Between the two methods there is no difference, save that the one operation is more mobile than the other. There is nothing fundamentally wrong in margin-trading. It is not an evil. The evil lies in the abuse of the system by persons whose circumstances and knowledge do not justify their trading in this manner. Such people attempt to do the impossible on a "shoe-string".To some extent it is the fault of the brokers, but it is fair to say on behalf of the majority of the members of the stock exchange, that they do not encourage speculation among those whose financial resources are limited, or by the ignorant, while speculative accounts of women are regarded as particularly offensive by the stock exchange itself.
It is well-nigh impossible to exclude these people altogether from speculation. Gamble they will in some form or other, and find a means to satisfy their cravings. The Government put a stop to the Louisiana lottery, yet the people kept on gambling. Racing was stopped by various states, but the restrictive measures failed to check betting on the races. So it is with card-playing; it is illegal, but gambling rooms continue to thrive.
There are other abuses of the machinery of the stock exchange, as I shall try to point out later, but they can in a large measure be controlled without striking a suicidal blow at the function it performs for the country - of providing it with a great central market for the mass of its securities.

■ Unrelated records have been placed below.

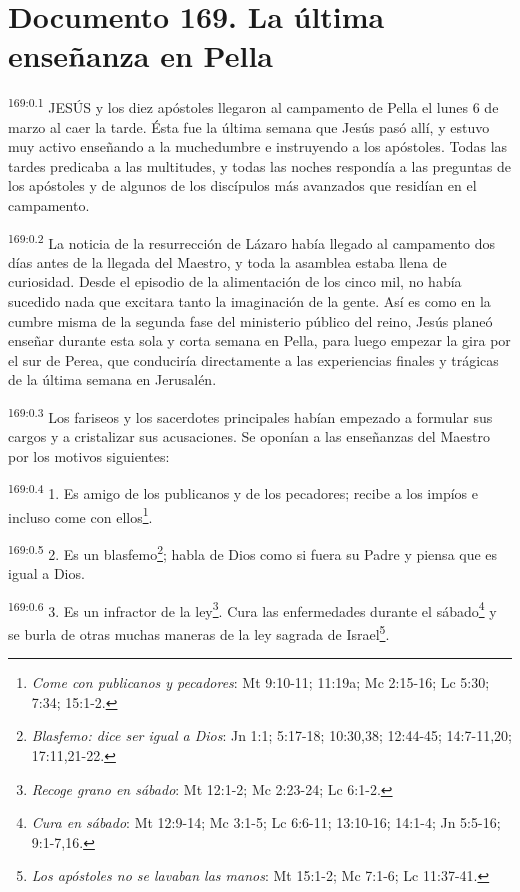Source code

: \chapter{Documento 169. La última enseñanza en Pella}
\par 
\textsuperscript{169:0.1} JESÚS y los diez apóstoles llegaron al campamento de Pella el lunes 6 de marzo al caer la tarde. Ésta fue la última semana que Jesús pasó allí, y estuvo muy activo enseñando a la muchedumbre e instruyendo a los apóstoles. Todas las tardes predicaba a las multitudes, y todas las noches respondía a las preguntas de los apóstoles y de algunos de los discípulos más avanzados que residían en el campamento.

\par 
\textsuperscript{169:0.2} La noticia de la resurrección de Lázaro había llegado al campamento dos días antes de la llegada del Maestro, y toda la asamblea estaba llena de curiosidad. Desde el episodio de la alimentación de los cinco mil, no había sucedido nada que excitara tanto la imaginación de la gente. Así es como en la cumbre misma de la segunda fase del ministerio público del reino, Jesús planeó enseñar durante esta sola y corta semana en Pella, para luego empezar la gira por el sur de Perea, que conduciría directamente a las experiencias finales y trágicas de la última semana en Jerusalén.

\par 
\textsuperscript{169:0.3} Los fariseos y los sacerdotes principales habían empezado a formular sus cargos y a cristalizar sus acusaciones. Se oponían a las enseñanzas del Maestro por los motivos siguientes:

\par 
\textsuperscript{169:0.4} 1. Es amigo de los publicanos y de los pecadores; recibe a los impíos e incluso come con ellos\footnote{\textit{Come con publicanos y pecadores}: Mt 9:10-11; 11:19a; Mc 2:15-16; Lc 5:30; 7:34; 15:1-2.}.

\par 
\textsuperscript{169:0.5} 2. Es un blasfemo\footnote{\textit{Blasfemo: dice ser igual a Dios}: Jn 1:1; 5:17-18; 10:30,38; 12:44-45; 14:7-11,20; 17:11,21-22.}; habla de Dios como si fuera su Padre y piensa que es igual a Dios.

\par 
\textsuperscript{169:0.6} 3. Es un infractor de la ley\footnote{\textit{Recoge grano en sábado}: Mt 12:1-2; Mc 2:23-24; Lc 6:1-2.}. Cura las enfermedades durante el sábado\footnote{\textit{Cura en sábado}: Mt 12:9-14; Mc 3:1-5; Lc 6:6-11; 13:10-16; 14:1-4; Jn 5:5-16; 9:1-7,16.} y se burla de otras muchas maneras de la ley sagrada de Israel\footnote{\textit{Los apóstoles no se lavaban las manos}: Mt 15:1-2; Mc 7:1-6; Lc 11:37-41.}.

Selling stock on margin is regarded as a greater evil than even buying on margin. No one should sell what he does not own, is generally the claim made to justify this contention. How inconsistent this is can also be easily shown. All our millers sell flour long before they know what the harvest is to be. They bank on the correctness of their judgment as to the size of the crop, expecting to buy their wheat cheap enough from the farmers to make a good profit out of the difference. The contractor agrees to build a house for a certain price, relying on his judgment of the market for labor and material to net him a good profit, although in the meanwhile prices may go up above his estimate. Even the laborer sells his labor "short," and theoretically, when he finds he cannot make his living expenses square with his wages, he has lost money.
Where then is the difference between the examples just cited and selling securities ? If a person believes a security is commanding too high a price, he is morally justified in selling it, even if he does not own it, as much as the miller has the right to sell flour he expects to grind from next season's wheat harvest, or the contractor estimates on constructing a building from material he has not yet bought or labor he has not yet hired.
Nor can the lay mind fully realize what a great bulwark the selling of securities which are not owned at the time they are sold is in times of stress when everyone seems to be anxious to unload securities. In such times these "short" sales are the only mainstay of the market. What has been sold and is not owned, must be bought back sooner or later by the sellers so that they may turn their profits into cash. Were it not for these "short" sales buttressing the market, prices would not only decline perpendicularly but fall all to pieces, and the widespread fear aroused would have a most disastrous result.
1. How are deliveries made for purchases on the exchange?
2. What is the purpose of the exchange clearing house?
3. What is meant by market orders?
4. Explain the process of trading on margin.
5. What is a stop-loss order?
6. Explain the method of quoting prices on the stock exchange.
7. Explain the trading units used on the exchange.
8. What are the chief objections to trading on margin, and how are they answered?